Write the records out exactly as shown. No pictures.

Dataset excerpts:
+-------+

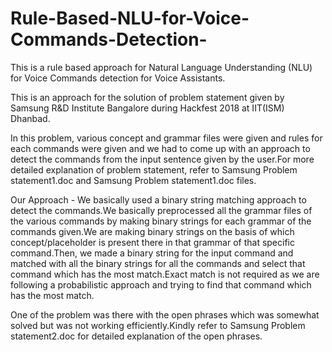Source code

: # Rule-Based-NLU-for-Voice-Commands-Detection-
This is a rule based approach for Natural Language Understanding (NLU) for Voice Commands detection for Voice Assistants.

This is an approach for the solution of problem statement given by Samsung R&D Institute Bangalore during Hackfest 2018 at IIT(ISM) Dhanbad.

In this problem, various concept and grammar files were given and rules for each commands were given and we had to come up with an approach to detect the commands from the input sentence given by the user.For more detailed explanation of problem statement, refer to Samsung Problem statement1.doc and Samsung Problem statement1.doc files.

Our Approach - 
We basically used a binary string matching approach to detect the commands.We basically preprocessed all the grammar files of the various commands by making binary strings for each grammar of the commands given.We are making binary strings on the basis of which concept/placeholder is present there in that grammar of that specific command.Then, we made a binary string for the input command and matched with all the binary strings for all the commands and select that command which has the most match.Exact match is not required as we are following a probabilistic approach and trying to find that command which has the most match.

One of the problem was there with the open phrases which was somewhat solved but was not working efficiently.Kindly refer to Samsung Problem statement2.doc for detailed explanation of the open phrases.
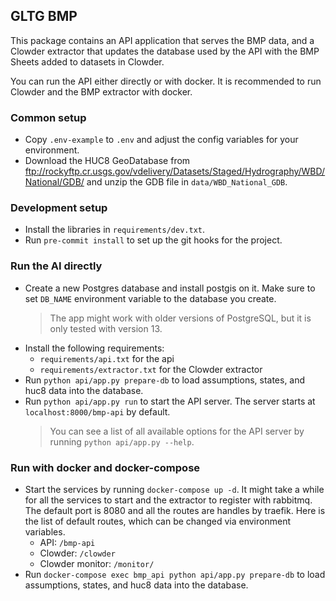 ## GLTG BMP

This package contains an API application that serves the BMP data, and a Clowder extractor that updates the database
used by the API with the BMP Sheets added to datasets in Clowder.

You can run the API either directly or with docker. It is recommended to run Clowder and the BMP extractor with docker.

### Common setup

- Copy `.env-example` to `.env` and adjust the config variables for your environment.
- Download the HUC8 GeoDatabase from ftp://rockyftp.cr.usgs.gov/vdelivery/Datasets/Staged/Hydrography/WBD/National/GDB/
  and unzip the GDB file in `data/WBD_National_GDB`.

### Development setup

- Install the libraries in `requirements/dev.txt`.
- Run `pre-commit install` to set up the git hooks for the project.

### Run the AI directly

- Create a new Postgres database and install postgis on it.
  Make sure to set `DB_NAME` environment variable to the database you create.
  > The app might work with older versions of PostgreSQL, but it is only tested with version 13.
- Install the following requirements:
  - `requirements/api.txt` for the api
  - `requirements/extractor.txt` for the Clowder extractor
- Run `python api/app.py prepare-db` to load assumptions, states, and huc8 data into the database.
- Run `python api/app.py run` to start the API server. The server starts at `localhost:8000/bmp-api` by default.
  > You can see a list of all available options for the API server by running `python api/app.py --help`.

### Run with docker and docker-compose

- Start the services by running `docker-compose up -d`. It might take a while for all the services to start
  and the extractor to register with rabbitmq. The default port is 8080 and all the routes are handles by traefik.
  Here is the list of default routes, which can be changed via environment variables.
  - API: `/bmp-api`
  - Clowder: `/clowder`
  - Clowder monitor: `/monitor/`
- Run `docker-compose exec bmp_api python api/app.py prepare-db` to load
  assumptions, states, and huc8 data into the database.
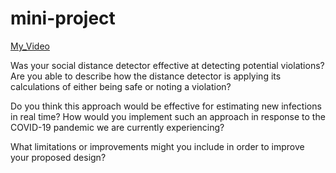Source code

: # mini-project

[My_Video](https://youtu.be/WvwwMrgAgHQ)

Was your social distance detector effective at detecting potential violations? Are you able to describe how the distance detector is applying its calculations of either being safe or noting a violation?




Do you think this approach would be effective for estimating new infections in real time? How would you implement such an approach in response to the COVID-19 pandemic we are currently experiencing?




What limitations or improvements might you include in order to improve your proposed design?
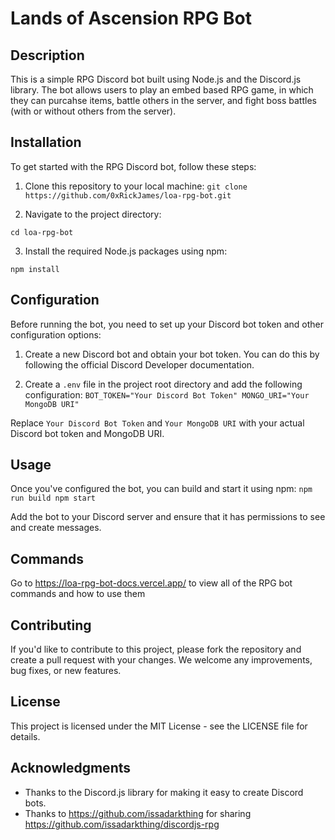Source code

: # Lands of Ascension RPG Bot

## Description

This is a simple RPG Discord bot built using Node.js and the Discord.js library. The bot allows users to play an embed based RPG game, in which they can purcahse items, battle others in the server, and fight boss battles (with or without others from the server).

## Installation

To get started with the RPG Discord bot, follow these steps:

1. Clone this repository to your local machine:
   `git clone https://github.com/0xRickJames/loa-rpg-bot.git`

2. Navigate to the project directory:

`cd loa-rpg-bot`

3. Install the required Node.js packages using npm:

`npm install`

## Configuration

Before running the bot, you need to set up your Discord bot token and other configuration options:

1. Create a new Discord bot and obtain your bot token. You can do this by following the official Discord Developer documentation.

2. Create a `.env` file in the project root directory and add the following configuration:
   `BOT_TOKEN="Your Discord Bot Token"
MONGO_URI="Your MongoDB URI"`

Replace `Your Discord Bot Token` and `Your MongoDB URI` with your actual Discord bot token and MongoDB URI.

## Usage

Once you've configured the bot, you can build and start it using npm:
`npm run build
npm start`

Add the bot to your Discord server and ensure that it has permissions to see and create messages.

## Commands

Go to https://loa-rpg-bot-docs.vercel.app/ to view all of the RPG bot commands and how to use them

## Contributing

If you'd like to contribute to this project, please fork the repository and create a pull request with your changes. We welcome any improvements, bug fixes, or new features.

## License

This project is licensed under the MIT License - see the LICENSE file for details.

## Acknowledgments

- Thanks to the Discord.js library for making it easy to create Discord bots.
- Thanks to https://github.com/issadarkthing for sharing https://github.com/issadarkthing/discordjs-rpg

+-------+

SOLUTION TO THIS PROBLEM:
Source code

: # Rule-Based-NLU-for-Voice-Commands-Detection-
This is a rule based approach for Natural Language Understanding (NLU) for Voice Commands detection for Voice Assistants.

This is an approach for the solution of problem statement given by Samsung R&D Institute Bangalore during Hackfest 2018 at IIT(ISM) Dhanbad.

In this problem, various concept and grammar files were given and rules for each commands were given and we had to come up with an approach to detect the commands from the input sentence given by the user.For more detailed explanation of problem statement, refer to Samsung Problem statement1.doc and Samsung Problem statement1.doc files.

Our Approach - 
We basically used a binary string matching approach to detect the commands.We basically preprocessed all the grammar files of the various commands by making binary strings for each grammar of the commands given.We are making binary strings on the basis of which concept/placeholder is present there in that grammar of that specific command.Then, we made a binary string for the input command and matched with all the binary strings for all the commands and select that command which has the most match.Exact match is not required as we are following a probabilistic approach and trying to find that command which has the most match.

One of the problem was there with the open phrases which was somewhat solved but was not working efficiently.Kindly refer to Samsung Problem statement2.doc for detailed explanation of the open phrases.
 ## GLTG BMP

This package contains an API application that serves the BMP data, and a Clowder extractor that updates the database
used by the API with the BMP Sheets added to datasets in Clowder.

You can run the API either directly or with docker. It is recommended to run Clowder and the BMP extractor with docker.

### Common setup

- Copy `.env-example` to `.env` and adjust the config variables for your environment.
- Download the HUC8 GeoDatabase from ftp://rockyftp.cr.usgs.gov/vdelivery/Datasets/Staged/Hydrography/WBD/National/GDB/
  and unzip the GDB file in `data/WBD_National_GDB`.

### Development setup

- Install the libraries in `requirements/dev.txt`.
- Run `pre-commit install` to set up the git hooks for the project.

### Run the AI directly

- Create a new Postgres database and install postgis on it.
  Make sure to set `DB_NAME` environment variable to the database you create.
  > The app might work with older versions of PostgreSQL, but it is only tested with version 13.
- Install the following requirements:
  - `requirements/api.txt` for the api
  - `requirements/extractor.txt` for the Clowder extractor
- Run `python api/app.py prepare-db` to load assumptions, states, and huc8 data into the database.
- Run `python api/app.py run` to start the API server. The server starts at `localhost:8000/bmp-api` by default.
  > You can see a list of all available options for the API server by running `python api/app.py --help`.

### Run with docker and docker-compose

- Start the services by running `docker-compose up -d`. It might take a while for all the services to start
  and the extractor to register with rabbitmq. The default port is 8080 and all the routes are handles by traefik.
  Here is the list of default routes, which can be changed via environment variables.
  - API: `/bmp-api`
  - Clowder: `/clowder`
  - Clowder monitor: `/monitor/`
- Run `docker-compose exec bmp_api python api/app.py prepare-db` to load
  assumptions, states, and huc8 data into the database.
Source code

: # mini-project

[My_Video](https://youtu.be/WvwwMrgAgHQ)

Was your social distance detector effective at detecting potential violations? Are you able to describe how the distance detector is applying its calculations of either being safe or noting a violation?




Do you think this approach would be effective for estimating new infections in real time? How would you implement such an approach in response to the COVID-19 pandemic we are currently experiencing?




What limitations or improvements might you include in order to improve your proposed design?
Source code

: # Lands of Ascension RPG Bot

## Description

This is a simple RPG Discord bot built using Node.js and the Discord.js library. The bot allows users to play an embed based RPG game, in which they can purcahse items, battle others in the server, and fight boss battles (with or without others from the server).

## Installation

To get started with the RPG Discord bot, follow these steps:

1. Clone this repository to your local machine:
   `git clone https://github.com/0xRickJames/loa-rpg-bot.git`

2. Navigate to the project directory:

`cd loa-rpg-bot`

3. Install the required Node.js packages using npm:

`npm install`

## Configuration

Before running the bot, you need to set up your Discord bot token and other configuration options:

1. Create a new Discord bot and obtain your bot token. You can do this by following the official Discord Developer documentation.

2. Create a `.env` file in the project root directory and add the following configuration:
   `BOT_TOKEN="Your Discord Bot Token"
MONGO_URI="Your MongoDB URI"`

Replace `Your Discord Bot Token` and `Your MongoDB URI` with your actual Discord bot token and MongoDB URI.

## Usage

Once you've configured the bot, you can build and start it using npm:
`npm run build
npm start`

Add the bot to your Discord server and ensure that it has permissions to see and create messages.

## Commands

Go to https://loa-rpg-bot-docs.vercel.app/ to view all of the RPG bot commands and how to use them

## Contributing

If you'd like to contribute to this project, please fork the repository and create a pull request with your changes. We welcome any improvements, bug fixes, or new features.

## License

This project is licensed under the MIT License - see the LICENSE file for details.

## Acknowledgments

- Thanks to the Discord.js library for making it easy to create Discord bots.
- Thanks to https://github.com/issadarkthing for sharing https://github.com/issadarkthing/discordjs-rpg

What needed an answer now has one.